### [Brief]
Counting the line with "## Navigation & Controls" as the last one, copy out the lines of the data exactly from the first onward.

►

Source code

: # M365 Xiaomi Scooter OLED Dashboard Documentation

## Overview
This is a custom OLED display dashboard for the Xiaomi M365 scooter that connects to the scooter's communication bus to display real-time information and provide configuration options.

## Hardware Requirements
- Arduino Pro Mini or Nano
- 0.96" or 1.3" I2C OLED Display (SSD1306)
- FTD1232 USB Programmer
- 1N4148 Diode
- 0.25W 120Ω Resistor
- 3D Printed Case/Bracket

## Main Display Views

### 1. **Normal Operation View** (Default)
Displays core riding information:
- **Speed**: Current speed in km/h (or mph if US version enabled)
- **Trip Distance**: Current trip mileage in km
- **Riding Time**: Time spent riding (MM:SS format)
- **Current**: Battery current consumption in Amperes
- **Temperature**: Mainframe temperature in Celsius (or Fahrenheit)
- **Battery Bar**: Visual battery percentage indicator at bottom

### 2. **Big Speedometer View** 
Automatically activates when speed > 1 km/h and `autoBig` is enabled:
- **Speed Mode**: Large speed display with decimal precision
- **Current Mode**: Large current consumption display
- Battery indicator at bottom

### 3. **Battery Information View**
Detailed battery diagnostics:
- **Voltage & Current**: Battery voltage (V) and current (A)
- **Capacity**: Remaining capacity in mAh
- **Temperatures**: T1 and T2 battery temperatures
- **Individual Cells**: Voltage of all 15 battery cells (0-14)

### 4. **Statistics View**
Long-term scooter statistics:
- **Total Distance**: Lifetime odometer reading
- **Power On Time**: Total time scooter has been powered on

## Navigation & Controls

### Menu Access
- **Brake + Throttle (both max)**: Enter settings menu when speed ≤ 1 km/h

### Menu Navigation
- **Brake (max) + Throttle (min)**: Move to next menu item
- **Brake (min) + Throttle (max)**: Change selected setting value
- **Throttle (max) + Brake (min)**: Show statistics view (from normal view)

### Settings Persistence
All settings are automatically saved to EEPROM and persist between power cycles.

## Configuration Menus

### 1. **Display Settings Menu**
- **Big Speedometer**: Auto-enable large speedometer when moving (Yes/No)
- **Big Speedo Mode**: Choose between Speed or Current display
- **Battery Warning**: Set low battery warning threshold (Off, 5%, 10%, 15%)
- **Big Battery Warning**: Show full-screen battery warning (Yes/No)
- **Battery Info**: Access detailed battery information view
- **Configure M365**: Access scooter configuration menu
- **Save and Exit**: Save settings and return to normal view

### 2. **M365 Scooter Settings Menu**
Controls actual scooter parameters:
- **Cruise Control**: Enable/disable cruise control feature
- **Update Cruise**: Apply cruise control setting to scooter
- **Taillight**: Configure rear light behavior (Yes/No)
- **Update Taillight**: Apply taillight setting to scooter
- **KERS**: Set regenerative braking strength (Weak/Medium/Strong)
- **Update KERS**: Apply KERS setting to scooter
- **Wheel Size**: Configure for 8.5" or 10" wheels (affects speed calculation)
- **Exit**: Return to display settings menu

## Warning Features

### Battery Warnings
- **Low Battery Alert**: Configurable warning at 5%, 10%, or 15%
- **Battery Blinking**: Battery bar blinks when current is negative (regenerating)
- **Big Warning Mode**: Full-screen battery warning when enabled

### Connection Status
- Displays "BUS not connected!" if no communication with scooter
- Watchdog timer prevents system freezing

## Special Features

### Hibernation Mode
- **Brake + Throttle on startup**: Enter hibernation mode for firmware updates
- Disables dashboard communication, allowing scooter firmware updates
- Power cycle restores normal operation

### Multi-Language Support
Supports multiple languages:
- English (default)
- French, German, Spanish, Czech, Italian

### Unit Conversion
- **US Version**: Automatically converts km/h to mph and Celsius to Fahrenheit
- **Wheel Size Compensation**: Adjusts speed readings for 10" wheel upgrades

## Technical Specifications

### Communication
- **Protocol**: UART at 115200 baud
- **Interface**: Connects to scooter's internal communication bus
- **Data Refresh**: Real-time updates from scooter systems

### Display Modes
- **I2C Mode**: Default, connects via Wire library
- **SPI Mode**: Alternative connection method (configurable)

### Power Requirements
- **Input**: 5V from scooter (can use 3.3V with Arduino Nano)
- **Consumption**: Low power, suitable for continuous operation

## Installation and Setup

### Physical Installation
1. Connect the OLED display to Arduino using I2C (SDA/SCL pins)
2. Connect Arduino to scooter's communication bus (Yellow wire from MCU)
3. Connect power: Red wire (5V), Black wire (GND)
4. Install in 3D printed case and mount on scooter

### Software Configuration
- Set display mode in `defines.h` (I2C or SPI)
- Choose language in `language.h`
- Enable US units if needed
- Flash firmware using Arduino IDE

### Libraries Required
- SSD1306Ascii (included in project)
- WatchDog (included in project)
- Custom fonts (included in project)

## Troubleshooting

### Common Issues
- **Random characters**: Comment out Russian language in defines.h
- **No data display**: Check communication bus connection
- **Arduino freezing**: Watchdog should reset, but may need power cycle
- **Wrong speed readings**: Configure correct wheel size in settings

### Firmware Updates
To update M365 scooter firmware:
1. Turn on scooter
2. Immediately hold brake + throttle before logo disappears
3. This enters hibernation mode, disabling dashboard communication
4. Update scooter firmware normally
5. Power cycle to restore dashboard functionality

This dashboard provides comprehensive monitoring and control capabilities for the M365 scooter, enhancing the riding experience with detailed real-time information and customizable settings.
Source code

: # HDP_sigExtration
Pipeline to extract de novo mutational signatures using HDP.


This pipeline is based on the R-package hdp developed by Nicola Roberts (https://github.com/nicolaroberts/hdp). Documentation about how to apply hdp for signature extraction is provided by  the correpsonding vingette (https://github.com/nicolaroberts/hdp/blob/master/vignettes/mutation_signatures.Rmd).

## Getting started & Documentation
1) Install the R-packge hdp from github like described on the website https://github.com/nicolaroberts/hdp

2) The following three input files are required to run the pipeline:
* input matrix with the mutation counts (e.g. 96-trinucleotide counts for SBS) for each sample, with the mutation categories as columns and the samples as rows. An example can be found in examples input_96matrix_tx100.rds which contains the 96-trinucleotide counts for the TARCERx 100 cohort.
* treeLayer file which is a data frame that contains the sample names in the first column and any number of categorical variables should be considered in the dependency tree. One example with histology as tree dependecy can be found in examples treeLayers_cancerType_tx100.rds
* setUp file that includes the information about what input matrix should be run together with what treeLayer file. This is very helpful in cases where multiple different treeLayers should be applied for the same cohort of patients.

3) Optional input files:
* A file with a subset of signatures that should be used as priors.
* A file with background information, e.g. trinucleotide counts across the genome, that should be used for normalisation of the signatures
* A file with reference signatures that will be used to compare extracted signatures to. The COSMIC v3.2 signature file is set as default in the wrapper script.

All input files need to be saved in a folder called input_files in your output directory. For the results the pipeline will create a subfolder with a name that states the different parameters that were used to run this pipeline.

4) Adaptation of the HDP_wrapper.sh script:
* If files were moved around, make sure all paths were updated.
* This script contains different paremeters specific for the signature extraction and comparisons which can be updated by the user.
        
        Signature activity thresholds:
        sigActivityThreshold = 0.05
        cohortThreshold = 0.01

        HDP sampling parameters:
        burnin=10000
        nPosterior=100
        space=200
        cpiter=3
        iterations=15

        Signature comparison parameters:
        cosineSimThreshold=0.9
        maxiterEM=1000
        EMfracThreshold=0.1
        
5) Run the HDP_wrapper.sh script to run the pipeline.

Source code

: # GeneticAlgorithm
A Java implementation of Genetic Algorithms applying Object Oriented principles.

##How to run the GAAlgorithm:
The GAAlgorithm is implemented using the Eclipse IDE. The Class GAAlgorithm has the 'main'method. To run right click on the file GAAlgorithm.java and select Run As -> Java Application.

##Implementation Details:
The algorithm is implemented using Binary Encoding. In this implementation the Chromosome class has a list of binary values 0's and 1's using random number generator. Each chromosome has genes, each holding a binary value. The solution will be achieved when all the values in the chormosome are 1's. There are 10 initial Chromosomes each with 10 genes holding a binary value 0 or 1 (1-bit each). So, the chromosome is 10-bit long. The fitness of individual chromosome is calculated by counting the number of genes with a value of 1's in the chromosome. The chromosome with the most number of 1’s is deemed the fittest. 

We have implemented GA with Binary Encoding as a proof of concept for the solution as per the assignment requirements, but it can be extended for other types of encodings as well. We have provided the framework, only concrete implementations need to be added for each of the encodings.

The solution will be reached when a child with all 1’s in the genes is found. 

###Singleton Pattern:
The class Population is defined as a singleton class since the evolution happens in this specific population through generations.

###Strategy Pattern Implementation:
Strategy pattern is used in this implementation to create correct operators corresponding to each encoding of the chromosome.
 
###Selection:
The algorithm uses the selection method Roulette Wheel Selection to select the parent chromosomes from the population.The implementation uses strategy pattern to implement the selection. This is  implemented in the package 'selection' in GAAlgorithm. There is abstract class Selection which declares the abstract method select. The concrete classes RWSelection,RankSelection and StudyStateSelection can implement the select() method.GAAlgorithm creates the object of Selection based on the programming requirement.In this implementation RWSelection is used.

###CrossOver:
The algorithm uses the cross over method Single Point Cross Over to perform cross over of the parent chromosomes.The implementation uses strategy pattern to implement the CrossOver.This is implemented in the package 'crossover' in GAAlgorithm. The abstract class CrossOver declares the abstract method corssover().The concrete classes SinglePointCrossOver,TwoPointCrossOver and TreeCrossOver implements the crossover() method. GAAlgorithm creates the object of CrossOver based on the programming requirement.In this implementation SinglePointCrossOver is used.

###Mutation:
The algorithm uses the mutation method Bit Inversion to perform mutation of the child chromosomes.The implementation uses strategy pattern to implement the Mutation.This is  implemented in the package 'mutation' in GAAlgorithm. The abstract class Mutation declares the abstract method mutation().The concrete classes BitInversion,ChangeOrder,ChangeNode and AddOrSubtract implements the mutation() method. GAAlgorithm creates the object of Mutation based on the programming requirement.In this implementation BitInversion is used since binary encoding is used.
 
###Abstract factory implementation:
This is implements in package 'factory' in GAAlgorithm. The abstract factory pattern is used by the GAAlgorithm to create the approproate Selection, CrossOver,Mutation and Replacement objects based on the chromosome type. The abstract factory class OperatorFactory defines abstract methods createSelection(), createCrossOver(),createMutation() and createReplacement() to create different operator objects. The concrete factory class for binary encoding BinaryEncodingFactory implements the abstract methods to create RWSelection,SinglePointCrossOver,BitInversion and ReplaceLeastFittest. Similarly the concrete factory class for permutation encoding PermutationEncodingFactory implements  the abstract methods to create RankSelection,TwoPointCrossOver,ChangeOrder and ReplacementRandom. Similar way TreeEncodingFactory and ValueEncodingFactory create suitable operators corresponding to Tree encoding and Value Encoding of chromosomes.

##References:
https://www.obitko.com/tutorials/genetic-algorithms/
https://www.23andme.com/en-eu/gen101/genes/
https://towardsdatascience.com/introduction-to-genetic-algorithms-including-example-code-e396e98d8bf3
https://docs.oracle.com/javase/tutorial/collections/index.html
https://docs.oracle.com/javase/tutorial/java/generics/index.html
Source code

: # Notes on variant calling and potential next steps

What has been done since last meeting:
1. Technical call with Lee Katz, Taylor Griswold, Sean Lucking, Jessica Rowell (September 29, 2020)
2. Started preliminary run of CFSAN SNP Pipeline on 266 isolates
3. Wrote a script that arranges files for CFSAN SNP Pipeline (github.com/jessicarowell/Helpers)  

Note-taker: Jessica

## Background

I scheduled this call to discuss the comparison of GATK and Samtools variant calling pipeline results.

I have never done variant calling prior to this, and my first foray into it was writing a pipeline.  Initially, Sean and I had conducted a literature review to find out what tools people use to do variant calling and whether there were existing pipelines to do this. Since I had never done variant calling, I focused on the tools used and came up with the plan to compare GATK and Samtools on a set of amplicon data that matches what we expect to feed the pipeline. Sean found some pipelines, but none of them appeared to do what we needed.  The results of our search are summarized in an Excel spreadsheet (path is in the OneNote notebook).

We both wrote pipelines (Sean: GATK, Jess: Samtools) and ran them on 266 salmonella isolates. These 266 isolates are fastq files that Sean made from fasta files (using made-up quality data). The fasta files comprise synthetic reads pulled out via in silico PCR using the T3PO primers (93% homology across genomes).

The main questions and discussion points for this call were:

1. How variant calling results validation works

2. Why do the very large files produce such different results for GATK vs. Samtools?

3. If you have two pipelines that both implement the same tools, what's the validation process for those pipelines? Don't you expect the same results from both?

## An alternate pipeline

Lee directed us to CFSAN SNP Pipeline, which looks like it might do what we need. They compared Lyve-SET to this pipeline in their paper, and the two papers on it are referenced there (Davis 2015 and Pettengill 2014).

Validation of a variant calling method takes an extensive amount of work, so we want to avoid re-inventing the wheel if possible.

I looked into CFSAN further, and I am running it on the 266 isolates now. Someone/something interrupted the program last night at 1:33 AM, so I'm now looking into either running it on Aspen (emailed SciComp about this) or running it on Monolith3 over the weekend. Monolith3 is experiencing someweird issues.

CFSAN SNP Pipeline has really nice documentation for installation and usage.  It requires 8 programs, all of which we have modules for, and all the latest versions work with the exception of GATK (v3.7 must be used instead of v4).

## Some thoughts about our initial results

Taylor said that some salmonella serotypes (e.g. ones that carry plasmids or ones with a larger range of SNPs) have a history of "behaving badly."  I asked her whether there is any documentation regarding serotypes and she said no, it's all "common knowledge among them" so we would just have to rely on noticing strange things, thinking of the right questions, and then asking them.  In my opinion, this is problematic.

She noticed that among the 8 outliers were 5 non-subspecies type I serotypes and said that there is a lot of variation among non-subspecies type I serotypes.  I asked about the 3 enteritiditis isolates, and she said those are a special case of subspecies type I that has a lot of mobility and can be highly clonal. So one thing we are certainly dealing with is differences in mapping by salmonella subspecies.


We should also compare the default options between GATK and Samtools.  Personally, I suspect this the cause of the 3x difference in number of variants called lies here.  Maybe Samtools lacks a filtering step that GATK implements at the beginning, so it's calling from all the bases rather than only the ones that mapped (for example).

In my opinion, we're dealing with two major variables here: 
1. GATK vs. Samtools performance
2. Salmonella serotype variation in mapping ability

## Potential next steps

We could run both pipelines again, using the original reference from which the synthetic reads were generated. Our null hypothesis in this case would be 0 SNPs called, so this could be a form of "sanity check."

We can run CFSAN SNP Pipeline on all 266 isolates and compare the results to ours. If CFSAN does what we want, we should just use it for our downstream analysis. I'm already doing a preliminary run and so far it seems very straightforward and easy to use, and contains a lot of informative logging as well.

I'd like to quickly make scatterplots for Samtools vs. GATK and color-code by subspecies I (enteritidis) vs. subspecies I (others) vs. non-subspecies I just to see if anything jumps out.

◄

### [Answer]
Source code

: # M365 Xiaomi Scooter OLED Dashboard Documentation

## Overview
This is a custom OLED display dashboard for the Xiaomi M365 scooter that connects to the scooter's communication bus to display real-time information and provide configuration options.

## Hardware Requirements
- Arduino Pro Mini or Nano
- 0.96" or 1.3" I2C OLED Display (SSD1306)
- FTD1232 USB Programmer
- 1N4148 Diode
- 0.25W 120Ω Resistor
- 3D Printed Case/Bracket

## Main Display Views

### 1. **Normal Operation View** (Default)
Displays core riding information:
- **Speed**: Current speed in km/h (or mph if US version enabled)
- **Trip Distance**: Current trip mileage in km
- **Riding Time**: Time spent riding (MM:SS format)
- **Current**: Battery current consumption in Amperes
- **Temperature**: Mainframe temperature in Celsius (or Fahrenheit)
- **Battery Bar**: Visual battery percentage indicator at bottom

### 2. **Big Speedometer View** 
Automatically activates when speed > 1 km/h and `autoBig` is enabled:
- **Speed Mode**: Large speed display with decimal precision
- **Current Mode**: Large current consumption display
- Battery indicator at bottom

### 3. **Battery Information View**
Detailed battery diagnostics:
- **Voltage & Current**: Battery voltage (V) and current (A)
- **Capacity**: Remaining capacity in mAh
- **Temperatures**: T1 and T2 battery temperatures
- **Individual Cells**: Voltage of all 15 battery cells (0-14)

### 4. **Statistics View**
Long-term scooter statistics:
- **Total Distance**: Lifetime odometer reading
- **Power On Time**: Total time scooter has been powered on

## Navigation & Controls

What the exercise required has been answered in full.